An SVM is a very robust machine intelligence model that is commonly used for the purpose of binary classification. It functions on the principle of maximizing the margin between classes in an extremely high-dimensional feature space21. A series of SVMs (a priori defined hyperparameters: linear kernel, 5% outlier fraction and iterative single-data algorithm as optimizer) was trained to classify LID vs. NLID subjects, and modality-specific performance between models (T2-weighted MRI, CBV, CBF, and FDG PET) was compared by AUC, SEN, SPE, ACC, and both PPV and NPV. Multimodal combinations of neuroimaging data were also investigated as a possible method of increasing performance through complementary information.

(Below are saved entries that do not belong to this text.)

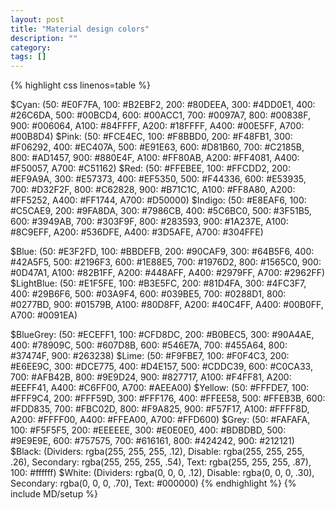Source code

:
 ```yaml
---
layout: post
title: "Material design colors"
description: ""
category: 
tags: []
---
```


{% highlight css linenos=table %}

$Cyan: (50: #E0F7FA, 100: #B2EBF2, 200: #80DEEA, 300: #4DD0E1, 400: #26C6DA, 500: #00BCD4, 600: #00ACC1, 700: #0097A7, 800: #00838F, 900: #006064, A100: #84FFFF, A200: #18FFFF, A400: #00E5FF, A700: #00B8D4)
$Pink: (50: #FCE4EC, 100: #F8BBD0, 200: #F48FB1, 300: #F06292, 400: #EC407A, 500: #E91E63, 600: #D81B60, 700: #C2185B, 800: #AD1457, 900: #880E4F, A100: #FF80AB, A200: #FF4081, A400: #F50057, A700: #C51162)
$Red: (50: #FFEBEE, 100: #FFCDD2, 200: #EF9A9A, 300: #E57373, 400: #EF5350, 500: #F44336, 600: #E53935, 700: #D32F2F, 800: #C62828, 900: #B71C1C, A100: #FF8A80, A200: #FF5252, A400: #FF1744, A700: #D50000)
$Indigo: (50: #E8EAF6, 100: #C5CAE9, 200: #9FA8DA, 300: #7986CB, 400: #5C6BC0, 500: #3F51B5, 600: #3949AB, 700: #303F9F, 800: #283593, 900: #1A237E, A100: #8C9EFF, A200: #536DFE, A400: #3D5AFE, A700: #304FFE)

$Blue: (50: #E3F2FD, 100: #BBDEFB, 200: #90CAF9, 300: #64B5F6, 400: #42A5F5, 500: #2196F3, 600: #1E88E5, 700: #1976D2, 800: #1565C0, 900: #0D47A1, A100: #82B1FF, A200: #448AFF, A400: #2979FF, A700: #2962FF)
$LightBlue: (50: #E1F5FE, 100: #B3E5FC, 200: #81D4FA, 300: #4FC3F7, 400: #29B6F6, 500: #03A9F4, 600: #039BE5, 700: #0288D1, 800: #0277BD, 900: #01579B, A100: #80D8FF, A200: #40C4FF, A400: #00B0FF, A700: #0091EA)

$BlueGrey: (50: #ECEFF1, 100: #CFD8DC, 200: #B0BEC5, 300: #90A4AE, 400: #78909C, 500: #607D8B, 600: #546E7A, 700: #455A64, 800: #37474F, 900: #263238)
$Lime: (50: #F9FBE7, 100: #F0F4C3, 200: #E6EE9C, 300: #DCE775, 400: #D4E157, 500: #CDDC39, 600: #C0CA33, 700: #AFB42B, 800: #9E9D24, 900: #827717, A100: #F4FF81, A200: #EEFF41, A400: #C6FF00, A700: #AEEA00)
$Yellow: (50: #FFFDE7, 100: #FFF9C4, 200: #FFF59D, 300: #FFF176, 400: #FFEE58, 500: #FFEB3B, 600: #FDD835, 700: #FBC02D, 800: #F9A825, 900: #F57F17, A100: #FFFF8D, A200: #FFFF00, A400: #FFEA00, A700: #FFD600)
$Grey: (50: #FAFAFA, 100: #F5F5F5, 200: #EEEEEE, 300: #E0E0E0, 400: #BDBDBD, 500: #9E9E9E, 600: #757575, 700: #616161, 800: #424242, 900: #212121)
$Black: (Dividers: rgba(255, 255, 255, .12), Disable: rgba(255, 255, 255, .26), Secondary: rgba(255, 255, 255, .54), Text: rgba(255, 255, 255, .87), 100: #ffffff)
$White: (Dividers: rgba(0, 0, 0, .12), Disable: rgba(0, 0, 0, .30), Secondary: rgba(0, 0, 0, .70), Text: #000000)
{% endhighlight %}
{% include MD/setup %}
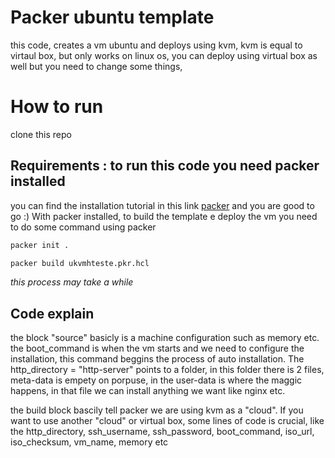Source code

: # Packer ubuntu template 
this code, creates a vm ubuntu and deploys using kvm, kvm is equal to virtaul box, but only works on linux os,
you can deploy using virtual box as well but you need to change some things,

# How to run 
clone this repo

## Requirements : to run this code you need packer installed
you can find the installation tutorial in this link [packer](https://developer.hashicorp.com/packer/tutorials/docker-get-started/get-started-install-cli)
and you are good to go :) 
With packer installed, to build the template e deploy the vm you need to do some command using packer

```sh
packer init .
```
```sh
packer build ukvmhteste.pkr.hcl
```


*this process may take a while*

## Code explain 
the block "source" basicly is a machine configuration such as memory etc.
the boot_command is when the vm starts and we need to configure the installation, this command beggins the process of auto installation.
The http_directory    = "http-server" points to a folder, in this folder there is 2 files, meta-data is empety on porpuse, in the user-data is where the maggic happens,
in that file we can install anything we want like nginx etc.

the build block bascily tell packer we are using kvm as a "cloud". If you want to use another "cloud" or virtual box, some lines of code is crucial, like the http_directory,
ssh_username, ssh_password, boot_command, iso_url, iso_checksum, vm_name, memory etc
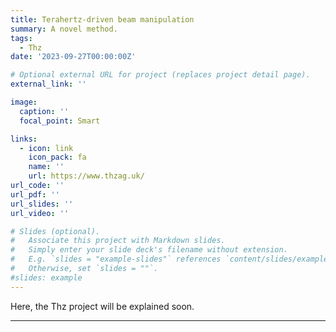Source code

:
 ```yaml
---
title: Terahertz-driven beam manipulation
summary: A novel method.
tags:
  - Thz
date: '2023-09-27T00:00:00Z'

# Optional external URL for project (replaces project detail page).
external_link: ''

image:
  caption: ''
  focal_point: Smart

links:
  - icon: link
    icon_pack: fa
    name: ''
    url: https://www.thzag.uk/
url_code: ''
url_pdf: ''
url_slides: ''
url_video: ''

# Slides (optional).
#   Associate this project with Markdown slides.
#   Simply enter your slide deck's filename without extension.
#   E.g. `slides = "example-slides"` references `content/slides/example-slides.md`.
#   Otherwise, set `slides = ""`.
#slides: example
---
```

Here, the Thz project will be explained soon.

---
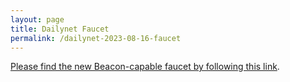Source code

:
 ```yaml
---
layout: page
title: Dailynet Faucet
permalink: /dailynet-2023-08-16-faucet
---
```


[Please find the new Beacon-capable faucet by following this link](https://faucet.dailynet-2023-08-16.teztnets.xyz).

Visualizing model decisions

The hyperplane of the best-performing model was visualized and underwent permutation testing. Study labels (LID vs. NLID) were permuted randomly, and an SVM was trained on this permuted data. The original hyperplane weights were ranked in the permuted distribution of hyperplane weights at each voxel, and the p-value was determined. Weights were deemed significant if they were ranked within the top 500 of 10,000 iterations (p < 0.05). Only the hyperplane weights of significant voxels were visualized and carried forward for further anatomical analysis under the assumption that these voxels are meaningful for LID vs NLID classification. The original hyperplane was z-scored relative to the intracranial voxel weights and then masked by the statistically significant voxels of the permuted hyperplane. Clusters of voxels were then characterized using MarsBaR and a pre-determined size threshold of 50 voxels22. The anatomy was identified by volume-of-interest analysis with the Schwarz atlas found in the Small Animal Molecular Imaging Toolbox (SAMIT)23.

Validation

Due to the modest sample size of our rodent population, we employed leave-one-out cross-validation (LOOCV) to estimate the generalizability of our models. This also allowed us to infer the effect of overfitting upon base models trained on all available data.